**Exercise goal**
Below are some records. Set down exactly the line holding "class | tone |" and every later line through the end, omitting the pictures.

[Saved data entries]
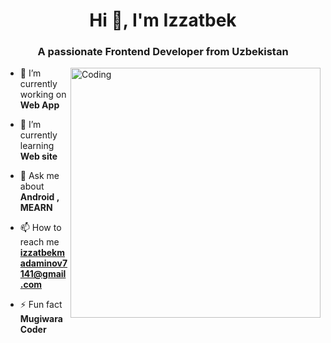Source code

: 
<h1 align="center">Hi 👋, I'm Izzatbek</h1>
<h3 align="center">A passionate Frontend Developer from Uzbekistan</h3>
<img align="right" alt="Coding" width="400" src="https://cdn.dribbble.com/users/1162077/screenshots/3848914/programmer.gif">



- 🔭 I’m currently working on **Web App**

- 🌱 I’m currently learning **Web site**

- 💬 Ask me about **Android , MEARN**

- 📫 How to reach me **izzatbekmadaminov7141@gmail.com**

- ⚡ Fun fact **Mugiwara Coder**

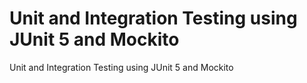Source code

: # Unit and Integration Testing using JUnit 5 and Mockito
 Unit and Integration Testing using JUnit 5 and Mockito
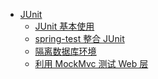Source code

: * [JUnit]()
    * [JUnit 基本使用](01-JUnit介绍及基本使用.md)
    * [spring-test 整合 JUnit](02-spring-test整合JUnit.md)
    * [隔离数据库环境](03-隔离数据库环境.md)
    * [利用 MockMvc 测试 Web 层](04-MockMvc.md)
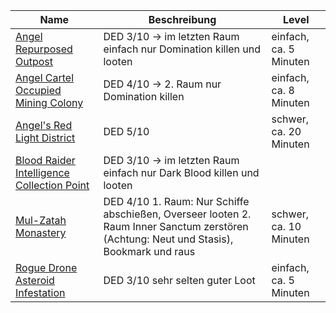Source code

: |Name|Beschreibung|Level|
|---|---|---|
|[Angel Repurposed Outpost](http://de.sistersprobe.wikia.com/wiki/Angel_Repurposed_Outpost)|<span class="green">DED 3/10</span> -> im letzten Raum einfach nur Domination killen und looten|einfach, ca. 5 Minuten|
|[Angel Cartel Occupied Mining Colony](http://de.sistersprobe.wikia.com/wiki/Angel_Cartel_Occupied_Mining_Colony)|<span class="green">DED 4/10</span> -> 2. Raum nur Domination killen|einfach, ca. 8 Minuten|
|[Angel's Red Light District](https://sistersprobe.fandom.com/de/wiki/Angel%27s_Red_Light_District)|<span class="green">DED 5/10</span>|schwer, ca. 20 Minuten|
|[Blood Raider Intelligence Collection Point](http://de.sistersprobe.wikia.com/wiki/Blood_Raider_Intelligence_Collection_Point)|<span class="green">DED 3/10</span> -> im letzten Raum einfach nur Dark Blood killen und looten||
|[Mul-Zatah Monastery](http://de.sistersprobe.wikia.com/wiki/Mul-Zatah_Monastery)|<span class="green">DED 4/10</span> 1. Raum: Nur Schiffe abschießen, Overseer looten 2. Raum Inner Sanctum zerstören (Achtung: Neut und Stasis), Bookmark und raus|schwer, ca. 10 Minuten|
|[Rogue Drone Asteroid Infestation](http://de.sistersprobe.wikia.com/wiki/Rogue_Drone_Asteroid_Infestation)|<span class="green">DED 3/10</span> sehr selten guter Loot|einfach, ca. 5 Minuten|

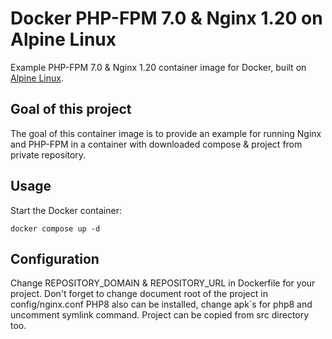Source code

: # Docker PHP-FPM 7.0 & Nginx 1.20 on Alpine Linux
Example PHP-FPM 7.0 & Nginx 1.20 container image for Docker, built on [Alpine Linux](https://www.alpinelinux.org/).

## Goal of this project
The goal of this container image is to provide an example for running Nginx and PHP-FPM in a container with downloaded
compose & project from private repository.

## Usage
Start the Docker container:

    docker compose up -d

## Configuration
Change REPOSITORY_DOMAIN & REPOSITORY_URL in Dockerfile for your project.
Don't forget to change document root of the project in config/nginx.conf
PHP8 also can be installed, change apk`s for php8 and uncomment symlink command.
Project can be copied from src directory too.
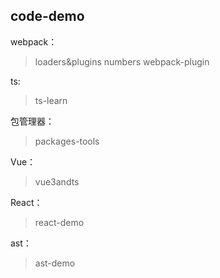 ## code-demo

webpack：
> loaders&plugins
> numbers
> webpack-plugin

ts:
> ts-learn

包管理器：
> packages-tools

Vue：
> vue3andts

React：
> react-demo

ast：
> ast-demo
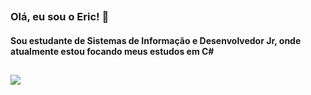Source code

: ##

<h3>Olá, eu sou o Eric! 👋</h3>

<h4>Sou estudante de Sistemas de Informação e Desenvolvedor Jr, onde atualmente estou focando meus estudos em C#</h4>

##

<a href="https://www.linkedin.com/in/EricSSantos"><img src="https://img.shields.io/badge/LinkedIn-0077B5?style=for-the-badge&logo=linkedin&logoColor=white"></a>
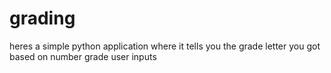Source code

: # grading
heres a simple python application where it tells you the grade letter you got based on number grade user inputs
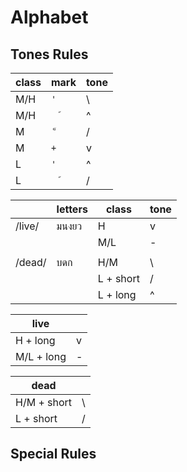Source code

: # Alphabet


## Tones Rules
| class | mark | tone |
| -- | -- | -- |
| M/H | `'` | \ |
| M/H | `  ้` | ^ |
| M | ` ็` | / |
| M | `+` | v |
| L | `'` | ^ |
| L | `  ้` | / |

| | letters | class | tone |
| -- | -- | -- | -- |
| /live/ | มนงยว | H | v |
|  |  | M/L | - |
| | | | | |
| /dead/ | บดก | H/M | \ |
| | | L + short | / |
| | | L + long | ^ |


| live | | 
| -- | -- |
| H + long | v |
| M/L + long | - |

| dead | | 
| -- | -- |
| H/M + short | \ |
| L + short | / |

## Special Rules
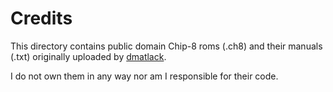 # Credits

This directory contains public domain Chip-8 roms (.ch8) and their manuals (.txt) originally uploaded by [dmatlack](https://github.com/dmatlack/chip8/tree/master/roms/games).  

I do not own them in any way nor am I responsible for their code.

**Written response**
| | letters | class | tone |
| -- | -- | -- | -- |
| /live/ | มนงยว | H | v |
|  |  | M/L | - |
| | | | | |
| /dead/ | บดก | H/M | \ |
| | | L + short | / |
| | | L + long | ^ |


| live | | 
| -- | -- |
| H + long | v |
| M/L + long | - |

| dead | | 
| -- | -- |
| H/M + short | \ |
| L + short | / |

## Special Rules
 # Credits

This directory contains public domain Chip-8 roms (.ch8) and their manuals (.txt) originally uploaded by [dmatlack](https://github.com/dmatlack/chip8/tree/master/roms/games).  

I do not own them in any way nor am I responsible for their code.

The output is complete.